Today I sat in a coffee shop of a Tuesday night, like so many other Tuesday nights in Glasgow, and had a cuppa and some chat with my fellow second sopranos… and then, when time came for rehearsal, they walked away up the hill, and I walked back to my rented flat, and to my life, in tears.

Even a year and a half after leaving them, I miss my choir friends something fierce. The memory of rehearsals, concerts, and music ringing in my ears is something that is never going to leave me. The synergy of striving together to perfect a thing, the trying and failing and the sheer grit and triumph. Singing in Polish! Mastering a trick run in Verdi! Holding each other up in a long performance, taking our bows, and feeling the endorphins raise us up… there will always be a place in my heart for the friendly people who were interested in me and my life – something that I hadn’t experienced in a rather large and busy, anonymous city. They are part magic, part of a treasured time, like a little bright piece of tinsel left over from a really good Christmas.
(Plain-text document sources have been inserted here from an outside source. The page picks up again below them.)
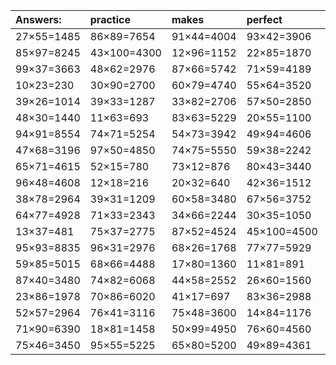 | Answers: | practice | makes | perfect | ! |
| :--- | :--- | :--- | :--- | :--- |
| 27×55=1485 | 86×89=7654 | 91×44=4004 | 93×42=3906 | 91×57=5187 | 
| 85×97=8245 | 43×100=4300 | 12×96=1152 | 22×85=1870 | 25×67=1675 | 
| 99×37=3663 | 48×62=2976 | 87×66=5742 | 71×59=4189 | 11×99=1089 | 
| 10×23=230 | 30×90=2700 | 60×79=4740 | 55×64=3520 | 74×84=6216 | 
| 39×26=1014 | 39×33=1287 | 33×82=2706 | 57×50=2850 | 13×99=1287 | 
| 48×30=1440 | 11×63=693 | 83×63=5229 | 20×55=1100 | 96×11=1056 | 
| 94×91=8554 | 74×71=5254 | 54×73=3942 | 49×94=4606 | 36×79=2844 | 
| 47×68=3196 | 97×50=4850 | 74×75=5550 | 59×38=2242 | 71×63=4473 | 
| 65×71=4615 | 52×15=780 | 73×12=876 | 80×43=3440 | 95×19=1805 | 
| 96×48=4608 | 12×18=216 | 20×32=640 | 42×36=1512 | 61×91=5551 | 
| 38×78=2964 | 39×31=1209 | 60×58=3480 | 67×56=3752 | 37×95=3515 | 
| 64×77=4928 | 71×33=2343 | 34×66=2244 | 30×35=1050 | 75×65=4875 | 
| 13×37=481 | 75×37=2775 | 87×52=4524 | 45×100=4500 | 38×84=3192 | 
| 95×93=8835 | 96×31=2976 | 68×26=1768 | 77×77=5929 | 63×98=6174 | 
| 59×85=5015 | 68×66=4488 | 17×80=1360 | 11×81=891 | 83×70=5810 | 
| 87×40=3480 | 74×82=6068 | 44×58=2552 | 26×60=1560 | 26×91=2366 | 
| 23×86=1978 | 70×86=6020 | 41×17=697 | 83×36=2988 | 19×47=893 | 
| 52×57=2964 | 76×41=3116 | 75×48=3600 | 14×84=1176 | 52×64=3328 | 
| 71×90=6390 | 18×81=1458 | 50×99=4950 | 76×60=4560 | 66×44=2904 | 
| 75×46=3450 | 95×55=5225 | 65×80=5200 | 49×89=4361 | 25×75=1875 | 
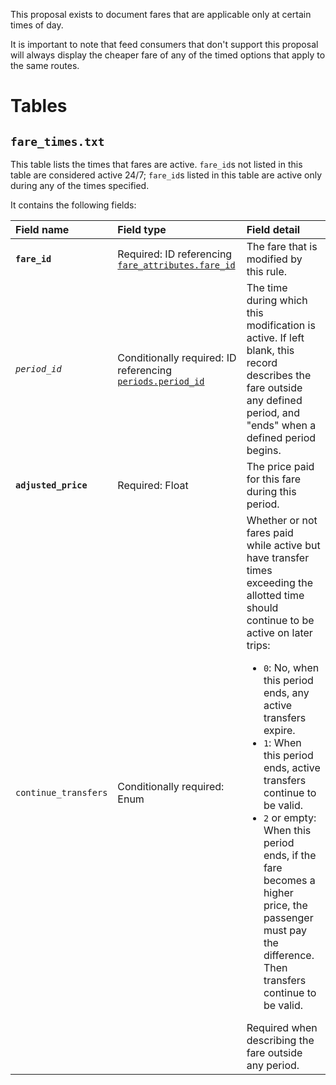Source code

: This proposal exists to document fares that are applicable only at certain times of day.

It is important to note that feed consumers that don't support this proposal will always display the cheaper fare of any of the timed options that apply to the same routes.

# Tables
## `fare_times.txt`
This table lists the times that fares are active. `fare_id`s not listed in this table are considered active 24/7; `fare_id`s listed in this table are active only during any of the times specified.

It contains the following fields:

Field name|Field type|Field detail
:-|:-|:-
**`fare_id`**|Required: ID referencing [`fare_attributes.fare_id`](https://developers.google.com/transit/gtfs/reference/#fare_attributestxt)|The fare that is modified by this rule.
*`period_id`*|Conditionally required: ID referencing [`periods.period_id`](../common/periods.md#periodstxt)|The time during which this modification is active. If left blank, this record describes the fare outside any defined period, and "ends" when a defined period begins.
**`adjusted_price`**|Required: Float|The price paid for this fare during this period.
`continue_transfers`|Conditionally required: Enum|Whether or not fares paid while active but have transfer times exceeding the allotted time should continue to be active on later trips:<ul><li>`0`: No, when this period ends, any active transfers expire.</li><li>`1`: When this period ends, active transfers continue to be valid.</li><li>`2` or empty: When this period ends, if the fare becomes a higher price, the passenger must pay the difference. Then transfers continue to be valid.</li></ul>Required when describing the fare outside any period.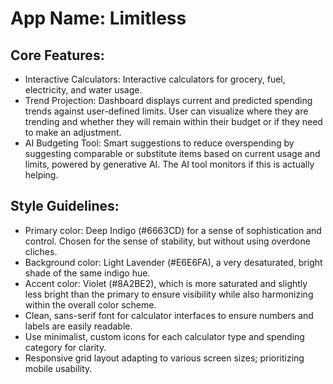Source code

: # **App Name**: Limitless

## Core Features:

- Interactive Calculators: Interactive calculators for grocery, fuel, electricity, and water usage.
- Trend Projection: Dashboard displays current and predicted spending trends against user-defined limits. User can visualize where they are trending and whether they will remain within their budget or if they need to make an adjustment.
- AI Budgeting Tool: Smart suggestions to reduce overspending by suggesting comparable or substitute items based on current usage and limits, powered by generative AI. The AI tool monitors if this is actually helping.

## Style Guidelines:

- Primary color: Deep Indigo (#6663CD) for a sense of sophistication and control. Chosen for the sense of stability, but without using overdone cliches.
- Background color: Light Lavender (#E6E6FA), a very desaturated, bright shade of the same indigo hue.
- Accent color: Violet (#8A2BE2), which is more saturated and slightly less bright than the primary to ensure visibility while also harmonizing within the overall color scheme.
- Clean, sans-serif font for calculator interfaces to ensure numbers and labels are easily readable.
- Use minimalist, custom icons for each calculator type and spending category for clarity.
- Responsive grid layout adapting to various screen sizes; prioritizing mobile usability.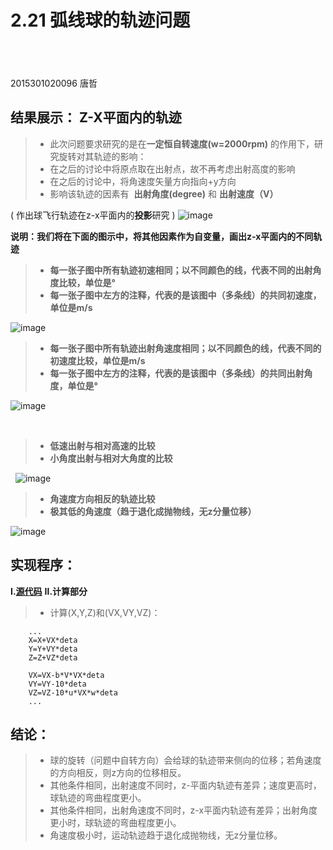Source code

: # 2.21 弧线球的轨迹问题

 
---
2015301020096 唐哲

## 结果展示： Z-X平面内的轨迹
>* 此次问题要求研究的是在**一定恒自转速度(w=2000rpm)** 的作用下，研究旋转对其轨迹的影响：
>* 在之后的讨论中将原点取在出射点，故不再考虑出射高度的影响
>* 在之后的讨论中，将角速度矢量方向指向+y方向
>* 影响该轨迹的因素有  **出射角度(degree)** 和 **出射速度（V）** <br>


( 作出球飞行轨迹在z-x平面内的**投影**研究 )
![image](https://user-images.githubusercontent.com/31878522/31824602-18a77f94-b5e2-11e7-8eb6-455e22a23bf3.PNG)



**说明：我们将在下面的图示中，将其他因素作为自变量，画出z-x平面内的不同轨迹**
>* **每一张子图中所有轨迹初速相同；以不同颜色的线，代表不同的出射角度比较，单位是°**
>* **每一张子图中左方的注释，代表的是该图中（多条线）的共同初速度，单位是m/s**

![image](https://user-images.githubusercontent.com/31878522/31821432-ad95d69c-b5d7-11e7-98fc-8f0770324448.png) 

>* **每一张子图中所有轨迹出射角速度相同；以不同颜色的线，代表不同的初速度比较，单位是m/s**
>* **每一张子图中左方的注释，代表的是该图中（多条线）的共同出射角度，单位是°**

![image](https://user-images.githubusercontent.com/31878522/31821119-95fca020-b5d6-11e7-9476-b8d8e15b2aeb.png) 

 
> * **低速出射与相对高速的比较**
> * **小角度出射与相对大角度的比较**

 
![image](https://user-images.githubusercontent.com/31878522/31823682-7325a4e4-b5df-11e7-9c58-98957a585a09.png)

> * **角速度方向相反的轨迹比较**
> * **极其低的角速度（趋于退化成抛物线，无z分量位移）**
 
 
![image](https://user-images.githubusercontent.com/31878522/31826223-0d6086ee-b5e7-11e7-83c6-4c2b41b9a13a.png) 
## 实现程序：
**Ⅰ.[源代码](https://github.com/tzwhu/computational_physics_N2015301020096/blob/master/2.21%20.txt)**
**Ⅱ.计算部分**
>* 计算(X,Y,Z)和(VX,VY,VZ)：
        
        ...
        X=X+VX*deta                     
        Y=Y+VY*deta
        Z=Z+VZ*deta
        
        VX=VX-b*V*VX*deta
        VY=VY-10*deta
        VZ=VZ-10*u*VX*w*deta
        ...
        
## 结论：
> * 球的旋转（问题中自转方向）会给球的轨迹带来侧向的位移；若角速度的方向相反，则z方向的位移相反。
> * 其他条件相同，出射速度不同时，z-平面内轨迹有差异；速度更高时，球轨迹的弯曲程度更小。
> * 其他条件相同，出射角速度不同时，z-x平面内轨迹有差异；出射角度更小时，球轨迹的弯曲程度更小。
> * 角速度极小时，运动轨迹趋于退化成抛物线，无z分量位移。




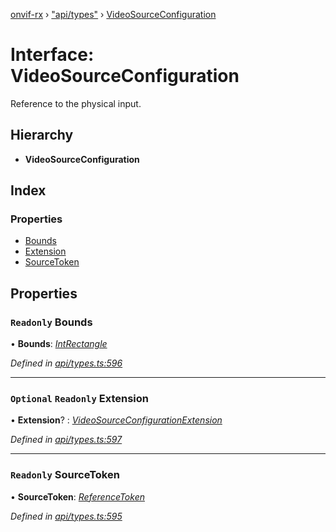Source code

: [onvif-rx](../README.md) › ["api/types"](../modules/_api_types_.md) › [VideoSourceConfiguration](_api_types_.videosourceconfiguration.md)

# Interface: VideoSourceConfiguration

Reference to the physical input.

## Hierarchy

* **VideoSourceConfiguration**

## Index

### Properties

* [Bounds](_api_types_.videosourceconfiguration.md#readonly-bounds)
* [Extension](_api_types_.videosourceconfiguration.md#optional-readonly-extension)
* [SourceToken](_api_types_.videosourceconfiguration.md#readonly-sourcetoken)

## Properties

### `Readonly` Bounds

• **Bounds**: *[IntRectangle](_api_types_.intrectangle.md)*

*Defined in [api/types.ts:596](https://github.com/patrickmichalina/onvif-rx/blob/3e9b152/src/api/types.ts#L596)*

___

### `Optional` `Readonly` Extension

• **Extension**? : *[VideoSourceConfigurationExtension](_api_types_.videosourceconfigurationextension.md)*

*Defined in [api/types.ts:597](https://github.com/patrickmichalina/onvif-rx/blob/3e9b152/src/api/types.ts#L597)*

___

### `Readonly` SourceToken

• **SourceToken**: *[ReferenceToken](../modules/_api_types_.md#referencetoken)*

*Defined in [api/types.ts:595](https://github.com/patrickmichalina/onvif-rx/blob/3e9b152/src/api/types.ts#L595)*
Ironic that it falls today, this day of memory – the fifth of November. I write this amidst a backdrop of fireworks sounding all over the city, as people half celebrate, half commemorate something they don’t really understand anymore. Once there was this guy – and he was going to kill Catholics? Or Protestants? Or… somebody. And so, we burn him in effigy, and everyone has a nice cider, outside, with fireworks… Remember, remember, the fifth of November. Memory. A bedeviling, chancy thing, but sometimes all we’ve got.

Not gonna lie, I’m sitting here, still sniveling, just gutted right now, as my Scottish friends would say. Just crushed that we’ve moved away, and moved on, and this isn’t where my life is anymore, and all I’ve got is memories. I don’t know, right now, how I’m going to negotiate this, how I’m going to take what I learned here, what I had here, and find it again… but I know that my memory won’t fail. This time, and this place, is locked into my heart and mind. No matter that I’m not here, I’ll always have it —

Glasgow Uni 773

Apropos of nothing, this tree will now stand in for memory… it suits my blue mood.

But, the evil little inner voice says, memories fade and fail. You won’t always have them. True – but I’ll have these long enough: long enough to use them. Long enough to recall what it is I want out of a life – long enough to help me find that. That’s really all I need right now… the memory.

And for this, even this hard thing, I give thanks.

3 Replies to “{thanksfully 2.0: memory}”

  1. I think we’re channeling each other. Or maybe this is what happens when sensitive writerly types pack up and move. And then go back for a visit. I’m on that space, too–the one that feels like I don’t actually have ANY community–I can’t go home again, and the new place isn’t home yet.

    Feel what you are feeling, That’s all I know to do.